* **TASK DETAILS**
Produce as output only the lines below starting at the line with "After cloning this" and continuing through the line with "5. You are good", each one exactly as written.

* **INFORMATION SHOWN**

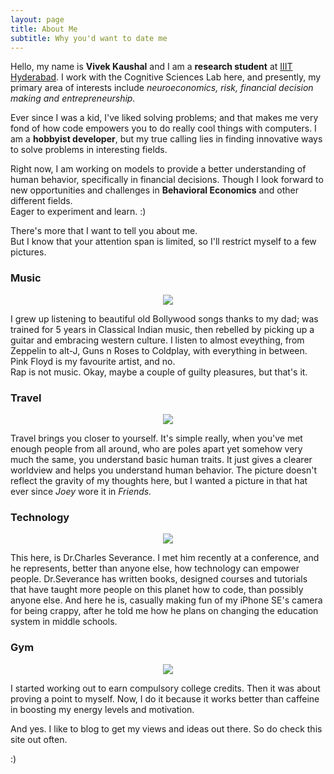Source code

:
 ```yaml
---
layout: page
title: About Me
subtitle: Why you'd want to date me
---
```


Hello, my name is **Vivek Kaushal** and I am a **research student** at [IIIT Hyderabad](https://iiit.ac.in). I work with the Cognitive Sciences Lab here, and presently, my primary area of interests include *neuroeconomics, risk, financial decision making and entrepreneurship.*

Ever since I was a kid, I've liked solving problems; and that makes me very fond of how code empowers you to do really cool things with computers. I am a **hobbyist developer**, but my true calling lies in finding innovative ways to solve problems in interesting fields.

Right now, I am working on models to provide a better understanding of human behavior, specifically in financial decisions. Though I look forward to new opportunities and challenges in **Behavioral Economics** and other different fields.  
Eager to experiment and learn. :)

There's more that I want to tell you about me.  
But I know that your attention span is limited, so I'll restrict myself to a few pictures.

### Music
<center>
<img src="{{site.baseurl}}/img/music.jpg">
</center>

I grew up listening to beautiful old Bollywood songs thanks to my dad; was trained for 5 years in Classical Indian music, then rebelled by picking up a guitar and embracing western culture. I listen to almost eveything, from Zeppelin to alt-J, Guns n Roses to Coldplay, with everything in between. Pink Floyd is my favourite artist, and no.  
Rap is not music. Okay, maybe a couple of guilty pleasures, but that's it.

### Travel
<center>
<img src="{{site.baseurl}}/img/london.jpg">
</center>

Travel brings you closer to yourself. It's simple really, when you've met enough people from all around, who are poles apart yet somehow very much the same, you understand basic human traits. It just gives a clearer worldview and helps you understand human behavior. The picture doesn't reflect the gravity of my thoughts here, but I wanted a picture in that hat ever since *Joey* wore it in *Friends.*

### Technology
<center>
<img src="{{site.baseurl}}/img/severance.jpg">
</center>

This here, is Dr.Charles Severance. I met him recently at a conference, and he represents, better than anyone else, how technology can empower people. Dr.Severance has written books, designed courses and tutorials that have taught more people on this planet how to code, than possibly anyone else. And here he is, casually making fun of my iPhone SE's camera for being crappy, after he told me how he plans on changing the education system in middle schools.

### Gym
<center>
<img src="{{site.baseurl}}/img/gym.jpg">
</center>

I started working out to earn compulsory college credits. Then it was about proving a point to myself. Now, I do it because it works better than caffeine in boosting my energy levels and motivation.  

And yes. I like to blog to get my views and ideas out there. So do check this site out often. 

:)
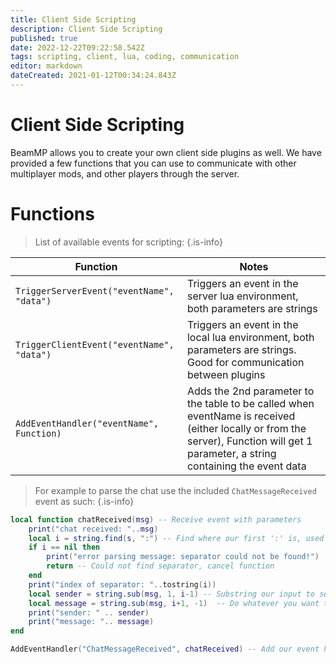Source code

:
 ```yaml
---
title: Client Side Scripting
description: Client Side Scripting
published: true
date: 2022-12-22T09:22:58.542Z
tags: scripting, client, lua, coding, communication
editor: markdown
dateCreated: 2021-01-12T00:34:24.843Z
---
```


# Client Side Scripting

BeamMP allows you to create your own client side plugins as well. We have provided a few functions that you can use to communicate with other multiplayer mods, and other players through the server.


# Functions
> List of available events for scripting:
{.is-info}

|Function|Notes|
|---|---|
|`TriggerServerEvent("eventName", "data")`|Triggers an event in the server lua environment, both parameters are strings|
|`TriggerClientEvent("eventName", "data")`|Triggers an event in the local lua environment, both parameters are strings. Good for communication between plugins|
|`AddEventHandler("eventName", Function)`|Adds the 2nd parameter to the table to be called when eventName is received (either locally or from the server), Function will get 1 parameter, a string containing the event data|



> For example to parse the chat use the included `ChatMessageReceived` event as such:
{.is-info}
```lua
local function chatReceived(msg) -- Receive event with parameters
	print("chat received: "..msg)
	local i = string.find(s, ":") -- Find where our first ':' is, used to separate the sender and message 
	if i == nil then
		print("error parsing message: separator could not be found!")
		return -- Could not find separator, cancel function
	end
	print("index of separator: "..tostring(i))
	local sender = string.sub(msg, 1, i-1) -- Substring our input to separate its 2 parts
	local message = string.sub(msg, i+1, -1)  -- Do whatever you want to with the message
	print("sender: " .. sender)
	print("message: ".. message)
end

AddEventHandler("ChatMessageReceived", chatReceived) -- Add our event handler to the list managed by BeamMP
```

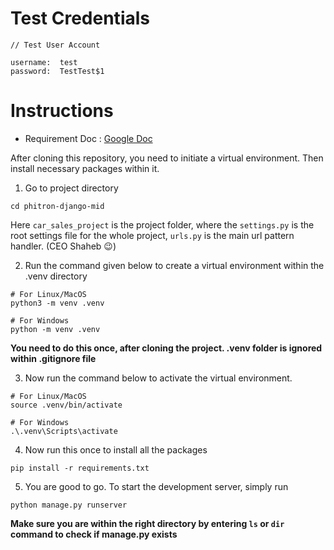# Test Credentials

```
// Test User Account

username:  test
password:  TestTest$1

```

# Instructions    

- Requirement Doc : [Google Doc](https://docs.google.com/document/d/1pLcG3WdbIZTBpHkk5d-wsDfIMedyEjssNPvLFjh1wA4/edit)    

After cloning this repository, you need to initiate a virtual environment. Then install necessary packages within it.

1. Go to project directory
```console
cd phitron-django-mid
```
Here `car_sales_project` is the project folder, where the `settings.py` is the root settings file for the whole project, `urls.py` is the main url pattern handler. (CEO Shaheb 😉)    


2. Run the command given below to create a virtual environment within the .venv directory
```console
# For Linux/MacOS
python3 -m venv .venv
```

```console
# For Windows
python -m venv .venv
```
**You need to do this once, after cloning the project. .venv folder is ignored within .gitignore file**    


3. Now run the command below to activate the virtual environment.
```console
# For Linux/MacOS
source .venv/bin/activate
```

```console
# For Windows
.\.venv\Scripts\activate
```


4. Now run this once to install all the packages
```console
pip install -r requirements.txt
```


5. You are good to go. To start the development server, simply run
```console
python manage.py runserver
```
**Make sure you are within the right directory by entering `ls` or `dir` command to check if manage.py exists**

--

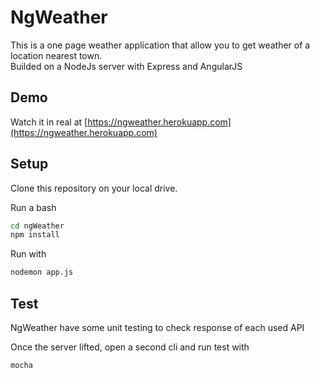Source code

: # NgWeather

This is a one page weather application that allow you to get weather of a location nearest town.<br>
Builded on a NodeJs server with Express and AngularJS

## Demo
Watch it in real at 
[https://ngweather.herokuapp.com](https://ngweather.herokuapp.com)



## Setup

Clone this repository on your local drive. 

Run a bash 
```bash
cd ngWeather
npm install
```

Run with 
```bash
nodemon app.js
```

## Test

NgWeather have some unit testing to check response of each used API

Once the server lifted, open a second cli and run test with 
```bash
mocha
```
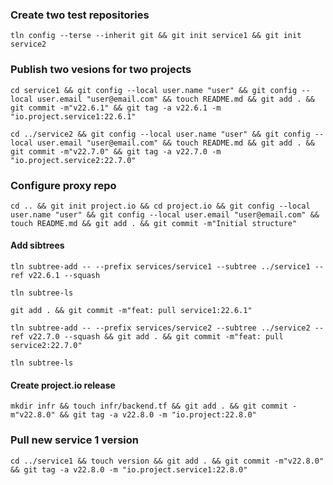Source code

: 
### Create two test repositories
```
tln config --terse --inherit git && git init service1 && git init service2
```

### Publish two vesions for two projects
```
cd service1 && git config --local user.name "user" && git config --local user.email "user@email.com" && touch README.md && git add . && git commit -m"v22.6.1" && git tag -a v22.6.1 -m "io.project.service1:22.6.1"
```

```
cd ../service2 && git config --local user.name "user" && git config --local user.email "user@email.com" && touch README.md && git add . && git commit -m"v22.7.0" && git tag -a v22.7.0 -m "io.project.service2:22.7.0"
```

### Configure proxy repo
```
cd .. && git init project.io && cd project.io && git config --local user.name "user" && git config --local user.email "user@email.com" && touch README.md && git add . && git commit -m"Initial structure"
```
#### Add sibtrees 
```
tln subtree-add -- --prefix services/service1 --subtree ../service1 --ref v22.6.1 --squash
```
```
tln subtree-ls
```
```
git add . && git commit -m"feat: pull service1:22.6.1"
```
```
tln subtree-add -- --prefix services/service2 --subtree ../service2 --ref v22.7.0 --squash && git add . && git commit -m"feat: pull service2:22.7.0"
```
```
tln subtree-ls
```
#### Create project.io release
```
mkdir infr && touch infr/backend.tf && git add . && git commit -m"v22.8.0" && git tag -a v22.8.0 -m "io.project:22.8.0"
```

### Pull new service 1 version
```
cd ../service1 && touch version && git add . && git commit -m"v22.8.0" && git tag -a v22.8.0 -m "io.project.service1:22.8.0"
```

* **EXERCISE OUTPUT**
After cloning this repository, you need to initiate a virtual environment. Then install necessary packages within it.

1. Go to project directory
```console
cd phitron-django-mid
```
Here `car_sales_project` is the project folder, where the `settings.py` is the root settings file for the whole project, `urls.py` is the main url pattern handler. (CEO Shaheb 😉)    


2. Run the command given below to create a virtual environment within the .venv directory
```console
# For Linux/MacOS
python3 -m venv .venv
```

```console
# For Windows
python -m venv .venv
```
**You need to do this once, after cloning the project. .venv folder is ignored within .gitignore file**    


3. Now run the command below to activate the virtual environment.
```console
# For Linux/MacOS
source .venv/bin/activate
```

```console
# For Windows
.\.venv\Scripts\activate
```


4. Now run this once to install all the packages
```console
pip install -r requirements.txt
```


5. You are good to go. To start the development server, simply run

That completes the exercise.